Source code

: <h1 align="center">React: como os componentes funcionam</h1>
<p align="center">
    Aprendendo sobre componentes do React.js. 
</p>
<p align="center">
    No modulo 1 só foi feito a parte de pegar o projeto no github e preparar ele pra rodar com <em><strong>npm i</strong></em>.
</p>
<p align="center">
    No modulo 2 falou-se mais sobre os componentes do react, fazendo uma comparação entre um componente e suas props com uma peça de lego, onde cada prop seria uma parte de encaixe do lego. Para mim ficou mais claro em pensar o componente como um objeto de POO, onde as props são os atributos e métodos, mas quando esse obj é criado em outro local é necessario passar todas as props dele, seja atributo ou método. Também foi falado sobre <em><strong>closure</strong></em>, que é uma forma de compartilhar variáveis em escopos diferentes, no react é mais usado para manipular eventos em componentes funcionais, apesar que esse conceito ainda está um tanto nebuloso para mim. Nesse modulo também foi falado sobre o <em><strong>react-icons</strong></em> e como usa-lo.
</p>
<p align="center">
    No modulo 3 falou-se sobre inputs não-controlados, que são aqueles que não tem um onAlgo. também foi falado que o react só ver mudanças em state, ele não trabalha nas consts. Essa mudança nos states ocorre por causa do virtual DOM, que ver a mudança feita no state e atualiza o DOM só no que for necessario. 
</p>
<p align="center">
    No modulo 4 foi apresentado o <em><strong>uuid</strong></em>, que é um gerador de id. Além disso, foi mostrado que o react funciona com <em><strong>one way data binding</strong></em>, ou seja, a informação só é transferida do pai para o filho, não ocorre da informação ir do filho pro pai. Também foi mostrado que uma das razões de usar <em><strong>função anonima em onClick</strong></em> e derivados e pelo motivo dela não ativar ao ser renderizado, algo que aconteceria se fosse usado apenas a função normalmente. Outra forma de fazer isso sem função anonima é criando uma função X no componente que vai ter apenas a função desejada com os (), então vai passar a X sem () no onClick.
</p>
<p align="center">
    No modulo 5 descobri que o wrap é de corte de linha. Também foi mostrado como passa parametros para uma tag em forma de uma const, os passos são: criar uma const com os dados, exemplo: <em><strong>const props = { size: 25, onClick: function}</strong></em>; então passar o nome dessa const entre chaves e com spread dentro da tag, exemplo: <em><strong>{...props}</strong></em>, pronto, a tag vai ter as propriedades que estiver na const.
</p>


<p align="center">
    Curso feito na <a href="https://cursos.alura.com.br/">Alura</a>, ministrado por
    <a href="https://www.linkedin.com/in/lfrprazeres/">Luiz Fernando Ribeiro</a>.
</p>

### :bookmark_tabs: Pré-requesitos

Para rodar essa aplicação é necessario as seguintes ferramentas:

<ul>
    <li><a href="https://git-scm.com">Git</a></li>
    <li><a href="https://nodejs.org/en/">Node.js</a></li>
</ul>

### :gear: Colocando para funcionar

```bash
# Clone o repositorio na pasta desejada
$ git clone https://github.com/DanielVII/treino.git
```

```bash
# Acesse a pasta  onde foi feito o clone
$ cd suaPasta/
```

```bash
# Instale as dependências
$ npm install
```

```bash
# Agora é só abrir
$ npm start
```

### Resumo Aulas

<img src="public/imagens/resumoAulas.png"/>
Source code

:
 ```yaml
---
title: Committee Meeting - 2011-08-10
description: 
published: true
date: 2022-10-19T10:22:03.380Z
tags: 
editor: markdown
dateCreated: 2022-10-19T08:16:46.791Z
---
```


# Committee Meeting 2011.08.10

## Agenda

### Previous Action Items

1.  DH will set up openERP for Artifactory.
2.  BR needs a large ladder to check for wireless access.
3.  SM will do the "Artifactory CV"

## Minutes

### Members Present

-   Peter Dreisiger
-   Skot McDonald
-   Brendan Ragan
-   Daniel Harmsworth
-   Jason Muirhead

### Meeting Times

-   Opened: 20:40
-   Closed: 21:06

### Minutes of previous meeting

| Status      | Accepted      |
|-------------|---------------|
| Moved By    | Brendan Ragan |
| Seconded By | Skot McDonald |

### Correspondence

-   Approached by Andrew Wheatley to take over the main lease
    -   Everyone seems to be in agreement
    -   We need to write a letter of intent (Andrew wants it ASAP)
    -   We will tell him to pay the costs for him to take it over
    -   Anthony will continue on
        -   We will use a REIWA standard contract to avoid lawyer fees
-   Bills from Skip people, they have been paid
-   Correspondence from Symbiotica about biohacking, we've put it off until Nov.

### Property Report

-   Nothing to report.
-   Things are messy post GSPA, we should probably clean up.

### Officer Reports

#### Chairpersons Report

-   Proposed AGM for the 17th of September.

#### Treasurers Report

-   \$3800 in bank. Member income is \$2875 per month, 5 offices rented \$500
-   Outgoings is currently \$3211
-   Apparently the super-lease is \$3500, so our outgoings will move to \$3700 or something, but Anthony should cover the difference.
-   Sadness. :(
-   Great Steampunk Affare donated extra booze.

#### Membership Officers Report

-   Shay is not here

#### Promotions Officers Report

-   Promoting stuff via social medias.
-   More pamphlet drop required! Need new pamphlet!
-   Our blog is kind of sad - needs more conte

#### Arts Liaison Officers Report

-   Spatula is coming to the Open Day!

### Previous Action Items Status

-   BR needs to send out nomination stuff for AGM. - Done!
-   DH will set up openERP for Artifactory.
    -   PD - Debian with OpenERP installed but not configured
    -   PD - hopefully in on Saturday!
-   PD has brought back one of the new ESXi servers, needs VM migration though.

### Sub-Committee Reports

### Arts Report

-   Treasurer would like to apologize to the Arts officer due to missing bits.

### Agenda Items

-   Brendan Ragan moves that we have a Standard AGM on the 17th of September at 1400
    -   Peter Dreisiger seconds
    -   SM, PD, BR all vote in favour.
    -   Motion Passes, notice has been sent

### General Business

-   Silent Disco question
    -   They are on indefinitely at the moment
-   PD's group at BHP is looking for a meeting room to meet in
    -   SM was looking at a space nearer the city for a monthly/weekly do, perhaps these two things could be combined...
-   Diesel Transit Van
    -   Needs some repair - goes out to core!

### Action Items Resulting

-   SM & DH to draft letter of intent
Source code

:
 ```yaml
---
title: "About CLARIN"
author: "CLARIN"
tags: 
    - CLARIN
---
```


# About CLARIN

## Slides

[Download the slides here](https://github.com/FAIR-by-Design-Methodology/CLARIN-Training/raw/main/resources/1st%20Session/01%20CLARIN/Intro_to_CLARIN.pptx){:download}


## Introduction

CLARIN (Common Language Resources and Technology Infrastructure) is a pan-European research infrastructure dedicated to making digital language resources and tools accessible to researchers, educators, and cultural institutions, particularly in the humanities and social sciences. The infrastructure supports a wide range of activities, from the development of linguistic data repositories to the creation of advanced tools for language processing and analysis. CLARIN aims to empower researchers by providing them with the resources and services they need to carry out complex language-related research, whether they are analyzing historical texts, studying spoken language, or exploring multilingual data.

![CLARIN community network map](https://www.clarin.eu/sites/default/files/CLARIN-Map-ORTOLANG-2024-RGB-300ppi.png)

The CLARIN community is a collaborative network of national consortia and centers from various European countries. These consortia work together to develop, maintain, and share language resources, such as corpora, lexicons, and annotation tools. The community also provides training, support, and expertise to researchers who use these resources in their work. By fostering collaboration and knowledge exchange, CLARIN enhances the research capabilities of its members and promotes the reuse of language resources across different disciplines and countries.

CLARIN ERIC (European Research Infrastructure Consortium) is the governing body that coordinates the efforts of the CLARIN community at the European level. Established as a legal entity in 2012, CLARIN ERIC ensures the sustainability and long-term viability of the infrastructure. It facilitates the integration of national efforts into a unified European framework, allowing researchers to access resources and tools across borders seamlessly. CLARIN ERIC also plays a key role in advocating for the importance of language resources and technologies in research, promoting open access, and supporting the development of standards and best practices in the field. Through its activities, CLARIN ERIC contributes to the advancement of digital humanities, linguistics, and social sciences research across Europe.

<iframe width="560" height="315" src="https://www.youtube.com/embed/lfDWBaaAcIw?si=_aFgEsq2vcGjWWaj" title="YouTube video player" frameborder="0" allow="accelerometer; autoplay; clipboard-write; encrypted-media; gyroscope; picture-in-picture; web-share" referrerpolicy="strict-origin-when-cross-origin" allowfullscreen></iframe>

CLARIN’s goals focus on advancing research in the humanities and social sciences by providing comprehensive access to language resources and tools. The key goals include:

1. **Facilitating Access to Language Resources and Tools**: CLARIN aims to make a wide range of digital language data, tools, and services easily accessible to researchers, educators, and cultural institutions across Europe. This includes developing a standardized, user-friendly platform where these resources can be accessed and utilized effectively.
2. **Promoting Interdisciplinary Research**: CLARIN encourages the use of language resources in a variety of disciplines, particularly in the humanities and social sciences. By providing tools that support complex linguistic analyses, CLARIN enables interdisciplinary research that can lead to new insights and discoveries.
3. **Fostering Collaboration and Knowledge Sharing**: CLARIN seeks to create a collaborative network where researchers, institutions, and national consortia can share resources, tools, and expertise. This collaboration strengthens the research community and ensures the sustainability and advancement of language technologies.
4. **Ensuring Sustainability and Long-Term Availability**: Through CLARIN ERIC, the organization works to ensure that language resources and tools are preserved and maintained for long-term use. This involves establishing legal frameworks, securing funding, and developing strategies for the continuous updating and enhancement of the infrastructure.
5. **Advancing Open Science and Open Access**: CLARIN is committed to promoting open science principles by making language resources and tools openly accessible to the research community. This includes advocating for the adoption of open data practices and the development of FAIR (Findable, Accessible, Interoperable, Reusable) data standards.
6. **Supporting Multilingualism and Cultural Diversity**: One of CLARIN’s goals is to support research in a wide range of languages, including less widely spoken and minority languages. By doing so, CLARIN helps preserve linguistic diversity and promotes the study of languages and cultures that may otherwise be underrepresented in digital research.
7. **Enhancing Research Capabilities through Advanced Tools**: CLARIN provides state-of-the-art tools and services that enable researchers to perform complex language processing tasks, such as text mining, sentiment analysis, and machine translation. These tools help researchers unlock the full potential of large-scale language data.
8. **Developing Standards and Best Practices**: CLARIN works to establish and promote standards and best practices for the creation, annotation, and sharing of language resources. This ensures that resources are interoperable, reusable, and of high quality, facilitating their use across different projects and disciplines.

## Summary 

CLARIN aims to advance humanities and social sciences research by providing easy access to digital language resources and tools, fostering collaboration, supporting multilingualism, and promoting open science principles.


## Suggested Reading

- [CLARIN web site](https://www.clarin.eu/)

--------

Work to be completed:
Every line from the line containing "Diesel Transit Van" through the line containing "## Introduction" in the records above must be retyped exactly. Leave out the rest.

The answer:
-   Diesel Transit Van
    -   Needs some repair - goes out to core!

### Action Items Resulting

-   SM & DH to draft letter of intent
Source code

:
 ```yaml
---
title: "About CLARIN"
author: "CLARIN"
tags: 
    - CLARIN
---
```


# About CLARIN

## Slides

[Download the slides here](https://github.com/FAIR-by-Design-Methodology/CLARIN-Training/raw/main/resources/1st%20Session/01%20CLARIN/Intro_to_CLARIN.pptx){:download}


## Introduction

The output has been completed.